In this study, we used the budding yeast Saccharomyces cerevisae phosphorylation network as a model. The lineage leading to the budding yeast underwent a whole-genome duplication (WGD) 100 million years (My) ago (Wolfe and Shields, 1997) that affected its signaling networks significantly: while only 10% of all genes (∼500 pairs) were maintained as duplicates, 30 and 33% of protein kinases and phosphatases have been retained as duplicates, respectively (Seoighe and Wolfe, 1999). Furthermore, phosphoproteins were significantly more likely to be retained as paralogs than nonphosphorylated proteins (Amoutzias et al, 2010). Finally, duplicated kinases and their regulatory proteins differ in sequence and functions (Musso et al, 2008) and many of them show accelerated amino acid changes after the WGD (Kellis et al, 2004). Using computational and experimental analyses, we examined the extent to which phosphosites diverged after gene duplication, we addressed whether there have been accelerated gains and losses of phosphosites among these phosphoproteins and whether kinase–substrate relationships have been modified since the WGD.

Results and discussion

Paralogous phosphoproteins substantially diverged after WGD

Our data set consists of 2726 phosphosites (serines (S), 82%; threonines (T), 16%; tyrosines (Y), 2%) that belong to one or the other member of the 352 pairs of yeast WGD paralogs for which at least one of the two proteins is a phosphoprotein. In this work, we focused on S/T phosphosites as they make up 98% of all phosphosites.
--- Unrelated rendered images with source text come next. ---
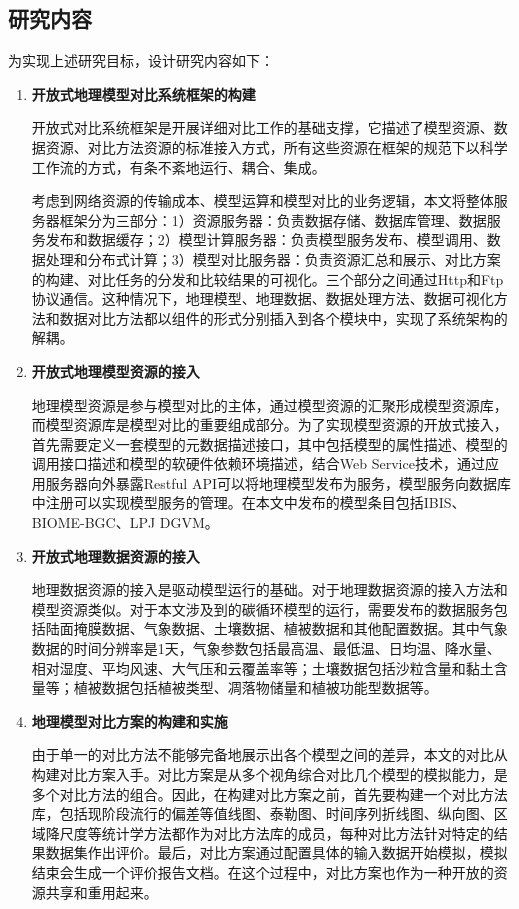 \subsection{研究内容}
为实现上述研究目标，设计研究内容如下：
\begin{enumerate}[(1)]
\item \textbf{开放式地理模型对比系统框架的构建}

开放式对比系统框架是开展详细对比工作的基础支撑，它描述了模型资源、数据资源、对比方法资源的标准接入方式，所有这些资源在框架的规范下以科学工作流的方式，有条不紊地运行、耦合、集成。

考虑到网络资源的传输成本、模型运算和模型对比的业务逻辑，本文将整体服务器框架分为三部分：1）资源服务器：负责数据存储、数据库管理、数据服务发布和数据缓存；2）模型计算服务器：负责模型服务发布、模型调用、数据处理和分布式计算；3）模型对比服务器：负责资源汇总和展示、对比方案的构建、对比任务的分发和比较结果的可视化。三个部分之间通过Http和Ftp协议通信。这种情况下，地理模型、地理数据、数据处理方法、数据可视化方法和数据对比方法都以组件的形式分别插入到各个模块中，实现了系统架构的解耦。

\item \textbf{开放式地理模型资源的接入}

地理模型资源是参与模型对比的主体，通过模型资源的汇聚形成模型资源库，而模型资源库是模型对比的重要组成部分。为了实现模型资源的开放式接入，首先需要定义一套模型的元数据描述接口，其中包括模型的属性描述、模型的调用接口描述和模型的软硬件依赖环境描述，结合Web Service技术，通过应用服务器向外暴露Restful API可以将地理模型发布为服务，模型服务向数据库中注册可以实现模型服务的管理。在本文中发布的模型条目包括IBIS、BIOME-BGC、LPJ DGVM。

\item \textbf{开放式地理数据资源的接入}

地理数据资源的接入是驱动模型运行的基础。对于地理数据资源的接入方法和模型资源类似。对于本文涉及到的碳循环模型的运行，需要发布的数据服务包括陆面掩膜数据、气象数据、土壤数据、植被数据和其他配置数据。其中气象数据的时间分辨率是1天，气象参数包括最高温、最低温、日均温、降水量、相对湿度、平均风速、大气压和云覆盖率等；土壤数据包括沙粒含量和黏土含量等；植被数据包括植被类型、凋落物储量和植被功能型数据等。

\item \textbf{地理模型对比方案的构建和实施}

由于单一的对比方法不能够完备地展示出各个模型之间的差异，本文的对比从构建对比方案入手。对比方案是从多个视角综合对比几个模型的模拟能力，是多个对比方法的组合。因此，在构建对比方案之前，首先要构建一个对比方法库，包括现阶段流行的偏差等值线图、泰勒图、时间序列折线图、纵向图、区域降尺度等统计学方法都作为对比方法库的成员，每种对比方法针对特定的结果数据集作出评价。最后，对比方案通过配置具体的输入数据开始模拟，模拟结束会生成一个评价报告文档。在这个过程中，对比方案也作为一种开放的资源共享和重用起来。
\end{enumerate}


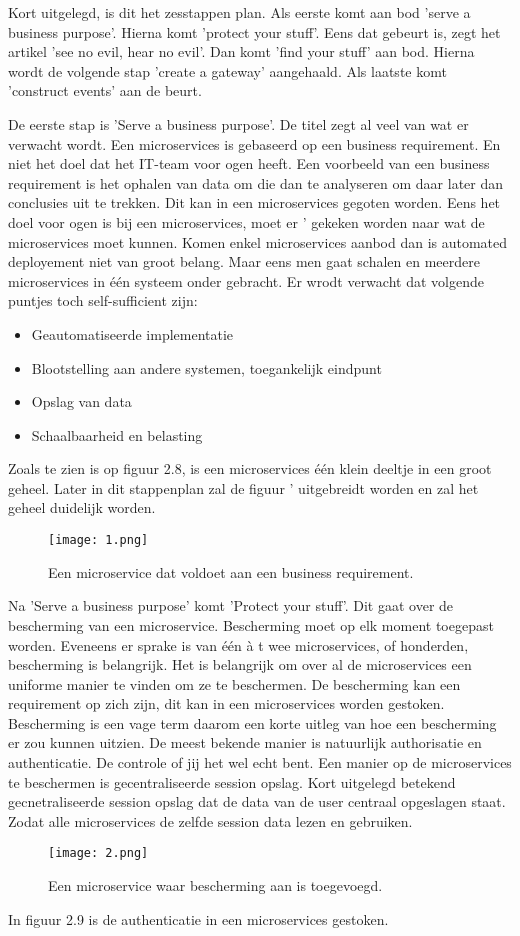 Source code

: Kort uitgelegd, is dit het zesstappen plan. Als eerste komt aan bod 'serve a business purpose'. Hierna komt 'protect your stuff'. Eens dat gebeurt is, zegt het artikel 'see no evil, hear no evil'. Dan komt 'find your stuff' aan bod. Hierna wordt de volgende stap 'create a gateway' aangehaald. Als laatste komt 'construct events' aan de beurt.

De eerste stap is 'Serve a business purpose'. De titel zegt al veel van wat er verwacht wordt. Een microservices is gebaseerd op een business requirement. En niet het doel dat het IT-team voor ogen heeft. Een voorbeeld van een business requirement is het ophalen van data om die dan te analyseren om daar later dan conclusies uit te trekken. Dit kan in een microservices gegoten worden. Eens het doel voor ogen is bij een microservices, moet er ' gekeken worden naar wat de microservices moet kunnen. Komen enkel microservices aanbod dan is automated deployement niet van groot belang. Maar eens men gaat schalen en meerdere microservices in één systeem onder gebracht. Er wrodt verwacht dat volgende puntjes toch self-sufficient zijn:
\begin{itemize}
	\item Geautomatiseerde implementatie
	\item Blootstelling aan andere systemen, toegankelijk eindpunt
	\item Opslag van data
	\item Schaalbaarheid en belasting
\end{itemize}
Zoals te zien is op figuur 2.8, is een microservices één klein deeltje in een groot geheel. Later in dit stappenplan zal de figuur ' uitgebreidt worden en zal het geheel duidelijk worden. 
\begin{figure}[h]
	\texttt{[image: 1.png]}
	\caption{Een microservice dat voldoet aan een business requirement. \textcite{Benetis2016}}
	\centering
\end{figure}

Na 'Serve a business purpose' komt 'Protect your stuff'. Dit gaat over de bescherming van een microservice. Bescherming moet op elk moment toegepast worden. Eveneens er sprake is van één à t wee microservices, of honderden, bescherming is belangrijk. Het is belangrijk om over al de microservices een uniforme manier te vinden om ze te beschermen. De bescherming kan een requirement op zich zijn, dit kan in een microservices worden gestoken. Bescherming is een vage term daarom een korte uitleg van hoe een bescherming er zou kunnen uitzien. De meest bekende manier is natuurlijk authorisatie en authenticatie.  De controle of jij het  wel echt bent. Een manier op de microservices te beschermen is gecentraliseerde session opslag. Kort uitgelegd betekend gecnetraliseerde session opslag dat de data van de user centraal opgeslagen staat. Zodat alle microservices de zelfde session data lezen en gebruiken. 
\begin{figure}[h]
	\texttt{[image: 2.png]}
	\caption{Een microservice waar bescherming aan is toegevoegd. \textcite{Benetis2016}}
	\centering
\end{figure}
In figuur 2.9 is de authenticatie in een microservices gestoken. 

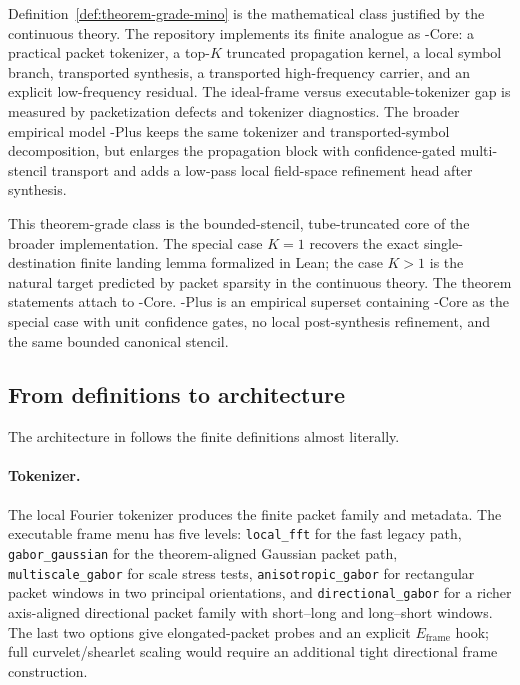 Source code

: Definition~\ref{def:theorem-grade-mino} is the mathematical class justified by the continuous theory. The repository implements its finite analogue as \MiNO-Core: a practical packet tokenizer, a top-$K$ truncated propagation kernel, a local symbol branch, transported synthesis, a transported high-frequency carrier, and an explicit low-frequency residual. The ideal-frame versus executable-tokenizer gap is measured by packetization defects and tokenizer diagnostics. The broader empirical model \MiNO-Plus keeps the same tokenizer and transported-symbol decomposition, but enlarges the propagation block with confidence-gated multi-stencil transport and adds a low-pass local field-space refinement head after synthesis.

This theorem-grade class is the bounded-stencil, tube-truncated core of the broader implementation. The special case $K=1$ recovers the exact single-destination finite landing lemma formalized in Lean; the case $K>1$ is the natural target predicted by packet sparsity in the continuous theory. The theorem statements attach to \MiNO-Core. \MiNO-Plus is an empirical superset containing \MiNO-Core as the special case with unit confidence gates, no local post-synthesis refinement, and the same bounded canonical stencil.

\subsection{From definitions to architecture}

The architecture in  follows the finite definitions almost literally.

\paragraph{Tokenizer.}
The local Fourier tokenizer produces the finite packet family and metadata.  The executable frame menu has five levels: \texttt{local\_fft} for the fast legacy path, \texttt{gabor\_gaussian} for the theorem-aligned Gaussian packet path, \texttt{multiscale\_gabor} for scale stress tests, \texttt{anisotropic\_gabor} for rectangular packet windows in two principal orientations, and \texttt{directional\_gabor} for a richer axis-aligned directional packet family with short--long and long--short windows.  The last two options give elongated-packet probes and an explicit $E_{\mathrm{frame}}$ hook; full curvelet/shearlet scaling would require an additional tight directional frame construction.

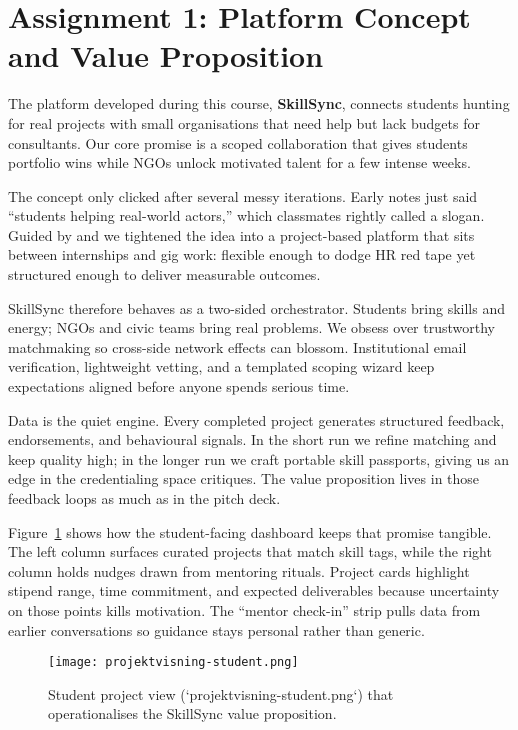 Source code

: \section*{Assignment 1: Platform Concept and Value Proposition}

The platform developed during this course, \textbf{SkillSync}, connects students hunting for real projects with small organisations that need help but lack budgets for consultants. Our core promise is a scoped collaboration that gives students portfolio wins while NGOs unlock motivated talent for a few intense weeks.

The concept only clicked after several messy iterations. Early notes just said ``students helping real-world actors,'' which classmates rightly called a slogan. Guided by \citet{Choudary2016} and \citet{Srnicek2017} we tightened the idea into a project-based platform that sits between internships and gig work: flexible enough to dodge HR red tape yet structured enough to deliver measurable outcomes.

SkillSync therefore behaves as a two-sided orchestrator. Students bring skills and energy; NGOs and civic teams bring real problems. We obsess over trustworthy matchmaking so cross-side network effects can blossom. Institutional email verification, lightweight vetting, and a templated scoping wizard keep expectations aligned before anyone spends serious time.

Data is the quiet engine. Every completed project generates structured feedback, endorsements, and behavioural signals. In the short run we refine matching and keep quality high; in the longer run we craft portable skill passports, giving us an edge in the credentialing space \citet{Zuboff2019} critiques. The value proposition lives in those feedback loops as much as in the pitch deck.

Figure~\ref{fig:student-view} shows how the student-facing dashboard keeps that promise tangible. The left column surfaces curated projects that match skill tags, while the right column holds nudges drawn from mentoring rituals. Project cards highlight stipend range, time commitment, and expected deliverables because uncertainty on those points kills motivation. The ``mentor check-in'' strip pulls data from earlier conversations so guidance stays personal rather than generic.

\begin{figure}[h]
  \centering
  \texttt{[image: projektvisning-student.png]}
  \caption{Student project view (`projektvisning-student.png`) that operationalises the SkillSync value proposition.}
  \label{fig:student-view}
\end{figure}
Among these sites, 2445 are unique to one paralog and 118 (that correspond to 236 phosphosites) occur at homologous positions, a number 7.4 times higher than expected by chance (P≪0.001; Supplementary Figure S1). Phosphosites diverge in two ways. First are cases where a S/T residue is phosphorylated in a protein and a residue that cannot be phosphorylated occupies the homologous position in its paralog (site-divergence). Site-divergence accounts for 69% of the sites that are unique to one paralog. Second, a S/T is phosphorylated in one paralog and its homologous position is conserved (S/T) but not observed to be phosphorylated (state-divergence). Eighty-six percent of homologous sites that are phosphorylated are in fact state-diverged. This measure of state-divergence is strongly upwardly biased by false-negative (FN) and false-positive identifications and also by the fact that phosphopeptides that match more than one protein are not included in this data set. We considered these issues by comparing the cross-study conservation with the cross-study reproducibility. We found that state-conservation between paralogs is around 36% for filtered peptides (considering only phosphopeptides that match a single position in the proteome) and 54% for unfiltered peptides (considering all phosphopeptides) (Figure 1A). Protein sequence, function, localization and/or recognition by protein kinases have diverged to such extent in 100 My that only 36–54% of their post-translational regulation by phosphorylation appears to be conserved despite a conservation of the actual residues.

Figure 1.

Figure 1

Conservation and divergence of phosphoregulation among WGD paralogs. (A) The state-conservation of paralogous proteins was estimated as a regression of the cross-study conservation on the cross-study reproducibility. A 1:1 relationship is expected if all phosphosites were state-conserved. Deviation from this 1:1 relationship provides an estimate of state-divergence. Filtered data: phosphopeptides that match a single protein; unfiltered data: all phosphopeptides. (B) Positive correlation in the number of phosphosites of WGD paralogous proteins. Red dots indicate average numbers in binned data and green dots the actual data. Green intensities indicate the number of points at these positions. (C) Proportion of paralogous pairs with significant conservation as a function of the window size considered. A site is considered as being conserved if there is a phosphorylated site in the other paralog within the window (excluding the exact position). (D) Case of putative local compensation. The fraction of conserved sites as a function of window size is shown. Blue: observed value; Grey: 95th quantile (100 permutations); Red: average of the expected distribution. (E) Fraction of paralogous phosphosites or phosphoproteins assigned to the same protein kinase. Assignments are based on PWMs from Mok et al (2010). The observed fraction is calculated using these assignments while the expected fraction is estimated after shuffling the assigned kinases among the pairs of paralogous sites. Ptacek: large-scale in vitro kinase–substrate interactions on microarrays (Ptacek et al, 2005). Ubersax: in vitro Cdc28–substrate interactions (Ubersax et al, 2003). (F) Distributions of the PWM scores for different classes of sites.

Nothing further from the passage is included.